Sabtu, 07 Mei 2016

The Targets - TAJSEM 2016

Target yang ingin dicapai dari program TAJSEM 2016 adalah melakukan ekspedisi pendakian ke tiga puncak di tiga wilayah Pulau Jawa yaitu Jawa Barat, Jawa Tengah, dan Jawa Timur. Pembagian tiga wilayah ini mengacu pada pembagian geomorfologi Pulau Jawa (bukan provinsi) oleh A.J. Pannekoek (1949) yaitu Jawa Barat yang terletak diantara ujung barat Pulau Jawa hingga garis khayal yang menghubungkan Cirebon dengan Pangandaran, Jawa Tengah diantara garis khayal Cirebon-Pangandaran hingga garis khayal yang menghubungkan Semarang dengan Parangtritis, dan Jawa Timur diantara garis khayal Semarang-Parangtritis hingga ujung timur Pulau Jawa di Semenanjung Blambangan.
Berdasarkan pembagian wilayah tersebut diketahui gunung dengan puncak tertinggi yang terdapat pada masing-masing wilayah, yaitu Gunung Ciremai (3078 mdpal) di Jawa Barat, Gunung Slamet (3428 mdpal) di Jawa Tengah, dan Gunung Semeru (3676 mdpal) di Jawa Timur. Gunung Semeru dan Gunung Slamet sekaligus merupakan dua gunung yang tertinggi di Pulau Jawa. Ketiga gunung ini sangat unik apabila dilihat dari lokasi dan kondisi iklimnya. Gunung Ciremai didominasi oleh hutan hujan tropis karena berada di daerah curah hujan tinggi Jawa Barat dan sekaligus terletak di dekat pesisir utara Pulau Jawa. Gunung Slamet masih didominasi oleh hutan hujan tropis namun terletak agak ke pedalaman Pulau Jawa. Sedangkan Gunung Semeru terletak pada wilayah dengan curah hujan yang cenderung lebih rendah sehingga selain hutan juga berkembang sabana secara luas di wilayahnya.
Gunung Ciremai apabila diperhatikan dari letaknya merupakan gunung yang cukup unik, karena di wilayah utara Pulau Jawa, khususnya di Jawa Barat, sangat jarang dijumpai vulkan strato yang tinggi seperti Ciremai. Pannekoek (1949) menyebutkan bahwa Gunungapi Ciremai merupakan soliter vulcano yang terpisah dari gunungapi lainnya di zona utara Jawa Barat. Endapan vulkaniknya menutupi sebagian besar batuan lipatan yang mendasarinya. Aliran vulkaniknya meluas di atas dataran pantai dan hampir mencapai tepi pantai dekat Cirebon. Gunung Ciremai merupakan vulkan aktif Tipe A dengan letusan terakhir diketahui pada tahun 1951 (http://volcano.si.edu). Van Bemmelen (1949) mencatat vulkan ini pernah meletus tahun 1939/1941. Sementara itu Van Padang (1983) menjelaskan bahwa vulkan ini juga pernah meletus tahun 1772 dan 1805. Pada Bulan Agustus 1837 Junghuhn mencapai Puncak Gunung Ciremai dan menjumpai kawah dengan kedalaman mencapai 90 meter, terbagi ke menjadi dua bagian yang dipisahkan oleh dinding berbatu sehingga membentuk kawah kembar. Erupsi pada tahun 1805 menghancurkan vegetasi hingga jarak 90 meter di bawah dinding kawah.
Kawah Gunung Ciremai (Dok. MPA Mahameru, 2005)

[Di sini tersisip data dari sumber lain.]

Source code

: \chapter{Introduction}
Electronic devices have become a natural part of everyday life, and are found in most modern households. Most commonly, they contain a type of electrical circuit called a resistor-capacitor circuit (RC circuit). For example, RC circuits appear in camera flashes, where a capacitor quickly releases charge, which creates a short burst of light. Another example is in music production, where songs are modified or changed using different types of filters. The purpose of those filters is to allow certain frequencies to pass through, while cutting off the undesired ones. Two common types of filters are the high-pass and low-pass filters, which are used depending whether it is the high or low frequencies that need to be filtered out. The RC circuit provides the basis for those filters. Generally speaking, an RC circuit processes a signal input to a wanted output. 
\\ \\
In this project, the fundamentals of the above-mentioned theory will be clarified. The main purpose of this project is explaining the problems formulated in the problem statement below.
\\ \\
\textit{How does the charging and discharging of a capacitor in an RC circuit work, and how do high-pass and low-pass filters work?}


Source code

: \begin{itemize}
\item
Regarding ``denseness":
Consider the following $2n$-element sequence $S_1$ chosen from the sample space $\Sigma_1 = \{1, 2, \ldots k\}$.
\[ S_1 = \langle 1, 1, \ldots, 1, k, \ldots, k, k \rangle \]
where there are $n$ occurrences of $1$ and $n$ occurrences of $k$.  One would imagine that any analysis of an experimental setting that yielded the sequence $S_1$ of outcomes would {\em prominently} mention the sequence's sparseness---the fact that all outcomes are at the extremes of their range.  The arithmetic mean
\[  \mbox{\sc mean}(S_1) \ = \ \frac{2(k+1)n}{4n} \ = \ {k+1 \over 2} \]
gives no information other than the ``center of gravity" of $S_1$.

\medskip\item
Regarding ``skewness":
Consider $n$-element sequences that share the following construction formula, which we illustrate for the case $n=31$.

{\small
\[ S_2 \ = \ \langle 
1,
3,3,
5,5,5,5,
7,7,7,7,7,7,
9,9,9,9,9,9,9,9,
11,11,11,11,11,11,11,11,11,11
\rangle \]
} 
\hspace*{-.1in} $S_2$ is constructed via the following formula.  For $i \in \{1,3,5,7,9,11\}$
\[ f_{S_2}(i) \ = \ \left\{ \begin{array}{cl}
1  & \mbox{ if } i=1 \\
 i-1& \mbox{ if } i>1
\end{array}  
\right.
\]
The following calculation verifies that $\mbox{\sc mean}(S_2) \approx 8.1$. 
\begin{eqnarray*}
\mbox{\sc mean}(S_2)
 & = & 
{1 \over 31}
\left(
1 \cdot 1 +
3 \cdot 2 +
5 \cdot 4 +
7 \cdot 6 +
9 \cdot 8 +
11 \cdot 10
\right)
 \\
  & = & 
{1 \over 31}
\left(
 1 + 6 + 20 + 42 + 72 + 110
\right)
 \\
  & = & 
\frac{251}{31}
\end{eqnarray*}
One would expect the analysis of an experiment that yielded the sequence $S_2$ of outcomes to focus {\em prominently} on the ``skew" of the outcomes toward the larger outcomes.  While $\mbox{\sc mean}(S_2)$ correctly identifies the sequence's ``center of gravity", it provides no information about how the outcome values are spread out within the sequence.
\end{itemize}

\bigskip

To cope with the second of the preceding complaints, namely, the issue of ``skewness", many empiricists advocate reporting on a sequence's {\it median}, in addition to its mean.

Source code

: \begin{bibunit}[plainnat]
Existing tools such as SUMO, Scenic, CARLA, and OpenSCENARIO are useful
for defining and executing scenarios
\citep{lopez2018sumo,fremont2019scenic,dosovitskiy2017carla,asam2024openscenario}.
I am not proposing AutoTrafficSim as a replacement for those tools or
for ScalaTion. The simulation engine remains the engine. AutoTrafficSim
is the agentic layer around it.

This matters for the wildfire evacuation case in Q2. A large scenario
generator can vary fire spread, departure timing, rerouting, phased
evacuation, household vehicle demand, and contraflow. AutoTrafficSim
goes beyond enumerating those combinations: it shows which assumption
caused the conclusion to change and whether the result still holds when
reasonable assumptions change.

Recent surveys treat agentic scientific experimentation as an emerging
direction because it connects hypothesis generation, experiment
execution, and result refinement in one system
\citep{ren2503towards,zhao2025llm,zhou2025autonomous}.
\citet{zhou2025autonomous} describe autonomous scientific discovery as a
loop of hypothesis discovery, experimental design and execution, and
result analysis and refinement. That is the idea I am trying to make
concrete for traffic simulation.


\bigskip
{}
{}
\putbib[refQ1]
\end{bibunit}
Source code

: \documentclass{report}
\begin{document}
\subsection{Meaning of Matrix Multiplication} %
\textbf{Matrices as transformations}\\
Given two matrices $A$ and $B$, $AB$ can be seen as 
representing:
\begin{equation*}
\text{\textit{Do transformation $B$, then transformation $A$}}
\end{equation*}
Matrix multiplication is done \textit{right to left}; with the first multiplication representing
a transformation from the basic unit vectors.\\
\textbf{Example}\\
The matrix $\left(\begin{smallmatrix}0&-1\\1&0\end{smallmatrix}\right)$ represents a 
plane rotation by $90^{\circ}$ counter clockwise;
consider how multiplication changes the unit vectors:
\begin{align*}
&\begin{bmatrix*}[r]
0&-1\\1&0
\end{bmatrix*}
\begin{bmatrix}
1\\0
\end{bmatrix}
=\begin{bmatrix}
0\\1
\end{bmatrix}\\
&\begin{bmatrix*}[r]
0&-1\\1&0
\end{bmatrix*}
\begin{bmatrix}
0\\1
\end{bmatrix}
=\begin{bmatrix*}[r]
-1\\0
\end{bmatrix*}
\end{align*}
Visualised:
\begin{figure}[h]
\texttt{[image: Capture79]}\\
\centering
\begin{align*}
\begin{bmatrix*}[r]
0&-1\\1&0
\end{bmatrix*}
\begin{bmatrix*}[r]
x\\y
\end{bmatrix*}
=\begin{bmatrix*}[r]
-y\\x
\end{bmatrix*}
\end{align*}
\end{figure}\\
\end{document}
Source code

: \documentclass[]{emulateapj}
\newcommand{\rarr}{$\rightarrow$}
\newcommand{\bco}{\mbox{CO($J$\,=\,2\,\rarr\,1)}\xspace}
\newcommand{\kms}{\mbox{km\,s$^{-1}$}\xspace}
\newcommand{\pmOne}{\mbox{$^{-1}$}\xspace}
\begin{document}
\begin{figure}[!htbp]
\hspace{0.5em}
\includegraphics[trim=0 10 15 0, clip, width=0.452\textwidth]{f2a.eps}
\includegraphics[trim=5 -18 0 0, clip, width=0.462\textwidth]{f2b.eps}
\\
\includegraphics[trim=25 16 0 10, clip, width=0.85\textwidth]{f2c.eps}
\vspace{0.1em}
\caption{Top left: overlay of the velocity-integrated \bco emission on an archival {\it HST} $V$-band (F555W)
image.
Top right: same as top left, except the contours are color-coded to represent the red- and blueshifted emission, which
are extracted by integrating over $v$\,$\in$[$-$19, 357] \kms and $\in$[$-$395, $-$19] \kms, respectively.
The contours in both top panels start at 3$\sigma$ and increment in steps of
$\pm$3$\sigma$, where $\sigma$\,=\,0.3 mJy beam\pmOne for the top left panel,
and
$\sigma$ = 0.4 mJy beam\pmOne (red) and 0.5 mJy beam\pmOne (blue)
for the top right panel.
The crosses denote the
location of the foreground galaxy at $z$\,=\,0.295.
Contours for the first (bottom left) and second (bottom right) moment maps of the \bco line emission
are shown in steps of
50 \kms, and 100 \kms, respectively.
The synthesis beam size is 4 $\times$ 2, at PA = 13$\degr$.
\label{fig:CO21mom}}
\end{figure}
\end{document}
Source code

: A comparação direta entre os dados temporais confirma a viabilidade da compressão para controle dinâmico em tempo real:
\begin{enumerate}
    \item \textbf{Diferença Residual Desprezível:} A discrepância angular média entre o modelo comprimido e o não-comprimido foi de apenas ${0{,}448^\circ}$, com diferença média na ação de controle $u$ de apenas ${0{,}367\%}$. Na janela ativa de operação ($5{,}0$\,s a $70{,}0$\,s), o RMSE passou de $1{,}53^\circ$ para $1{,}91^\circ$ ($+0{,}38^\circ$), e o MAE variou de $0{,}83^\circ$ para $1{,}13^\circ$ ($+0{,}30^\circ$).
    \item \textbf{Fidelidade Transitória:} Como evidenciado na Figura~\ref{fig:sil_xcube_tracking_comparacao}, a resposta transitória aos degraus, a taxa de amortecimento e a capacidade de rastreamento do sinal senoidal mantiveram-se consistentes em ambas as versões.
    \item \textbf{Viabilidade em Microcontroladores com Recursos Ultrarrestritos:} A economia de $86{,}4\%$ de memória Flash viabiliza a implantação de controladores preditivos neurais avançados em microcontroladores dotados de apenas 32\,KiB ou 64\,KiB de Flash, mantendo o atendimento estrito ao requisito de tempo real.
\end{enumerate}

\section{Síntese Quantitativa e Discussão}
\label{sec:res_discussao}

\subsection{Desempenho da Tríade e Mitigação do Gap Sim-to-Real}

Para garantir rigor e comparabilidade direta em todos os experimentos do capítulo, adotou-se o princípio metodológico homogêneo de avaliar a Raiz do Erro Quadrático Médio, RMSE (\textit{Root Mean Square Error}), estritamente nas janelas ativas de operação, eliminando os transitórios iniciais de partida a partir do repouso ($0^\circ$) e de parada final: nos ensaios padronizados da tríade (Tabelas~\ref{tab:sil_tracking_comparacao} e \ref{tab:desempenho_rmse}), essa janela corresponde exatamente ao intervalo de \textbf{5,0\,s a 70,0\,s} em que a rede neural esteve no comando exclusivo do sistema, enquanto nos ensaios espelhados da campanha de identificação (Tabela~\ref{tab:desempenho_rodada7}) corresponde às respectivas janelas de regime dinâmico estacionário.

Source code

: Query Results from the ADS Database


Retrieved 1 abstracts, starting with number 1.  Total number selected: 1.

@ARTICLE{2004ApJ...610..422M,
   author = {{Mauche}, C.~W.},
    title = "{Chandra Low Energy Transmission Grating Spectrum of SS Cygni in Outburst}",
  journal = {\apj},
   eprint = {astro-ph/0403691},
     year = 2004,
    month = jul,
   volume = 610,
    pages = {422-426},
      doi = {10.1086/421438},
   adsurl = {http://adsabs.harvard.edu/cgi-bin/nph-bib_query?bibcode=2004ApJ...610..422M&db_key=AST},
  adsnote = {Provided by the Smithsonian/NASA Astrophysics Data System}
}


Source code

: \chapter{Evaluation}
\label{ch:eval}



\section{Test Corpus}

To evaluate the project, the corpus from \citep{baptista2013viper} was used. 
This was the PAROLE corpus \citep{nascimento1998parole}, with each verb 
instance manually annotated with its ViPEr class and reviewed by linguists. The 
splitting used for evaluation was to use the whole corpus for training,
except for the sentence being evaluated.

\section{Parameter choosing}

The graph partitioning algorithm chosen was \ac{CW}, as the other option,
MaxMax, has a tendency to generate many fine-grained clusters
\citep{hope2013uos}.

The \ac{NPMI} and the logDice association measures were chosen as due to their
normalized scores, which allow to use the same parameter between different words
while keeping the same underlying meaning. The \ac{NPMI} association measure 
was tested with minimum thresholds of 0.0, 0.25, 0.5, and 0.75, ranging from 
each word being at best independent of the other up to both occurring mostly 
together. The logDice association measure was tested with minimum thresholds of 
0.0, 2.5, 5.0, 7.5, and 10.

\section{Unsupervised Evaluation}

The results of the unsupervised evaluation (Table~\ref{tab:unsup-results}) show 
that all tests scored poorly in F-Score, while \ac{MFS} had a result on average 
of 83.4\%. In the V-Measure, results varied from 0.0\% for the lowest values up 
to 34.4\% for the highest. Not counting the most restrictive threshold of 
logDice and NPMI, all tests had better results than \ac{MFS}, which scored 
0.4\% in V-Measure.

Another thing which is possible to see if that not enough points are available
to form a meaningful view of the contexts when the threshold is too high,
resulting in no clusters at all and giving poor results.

Badan Geologi (2014) menjelaskan riwayat erupsi Gunung Ciremai tercatat sejak 1698 dan terakhir kali terjadi tahun 1937 dengan selang waktu istirahat terpendek 3 tahun dan terpanjang 112 tahun. Tiga erupsi 1772, 1775 dan 1805 terjadi di kawah pusat tetapi tidak menimbulkan kerusakan yang berarti. Erupsi uap belerang serta tembusan fumarola baru di dinding kawah pusat terjadi tahun 1917 dan 1924. Pada 24 Juni 1937 - 7 Januari 1938 terjadi erupsi freatik di kawah pusat dan celah radial. Sebaran abu mencapai daerah seluas 52,500 km bujursangkar. Gunung Ciremai telah beristirahat selama sekitar 61 tahun dan selang waktu tersebut belum melampaui waktu istirahat terpanjang. Pada tahun 1947, 1955 dan 1973 terjadi gempa tektonik yang melanda daerah baratdaya Gunung Ciremai, yang diduga berkaitan dengan struktur sesar berarah tenggara - baratlaut. Kejadian gempa yang merusak sejumlah bangunan di daerah Maja dan Talaga sebelah barat Gunung Ciremai tahun 1990 dan tahun 2001. Getarannya terasa hingga desa Cilimus di timur Gunung Ciremai. Fenomena yg berlainan terjadi pada November-Desember 2003, peningkatan kegempaan vulkanik dan tektonik diikuti dengan perubahan suhu mata air panas di Sangkan Hurip, suhu rata-rata 47-48°C naik menjadi 49,4°C. Sedangkan mata air panas di Cilengkrang dari 50° C menjadi 55,5°C, serta ada indikasi peningkatan aktivitas di kawah Telaga dengan munculnya lapangan solfatara baru di bibir kawah utama. Lebih lanjut menurut Badan Geologi (2014) karakter erupsi Gunung Ciremai adalah berupa erupsi ekplosif bersekala menengah (dimanifestasikan oleh sejumlah endapan aliran dan jatuhan piroklastik). Secara berangsur kekuatan erupsi melemah dan cenderung menghasilkan erupsi magmatik.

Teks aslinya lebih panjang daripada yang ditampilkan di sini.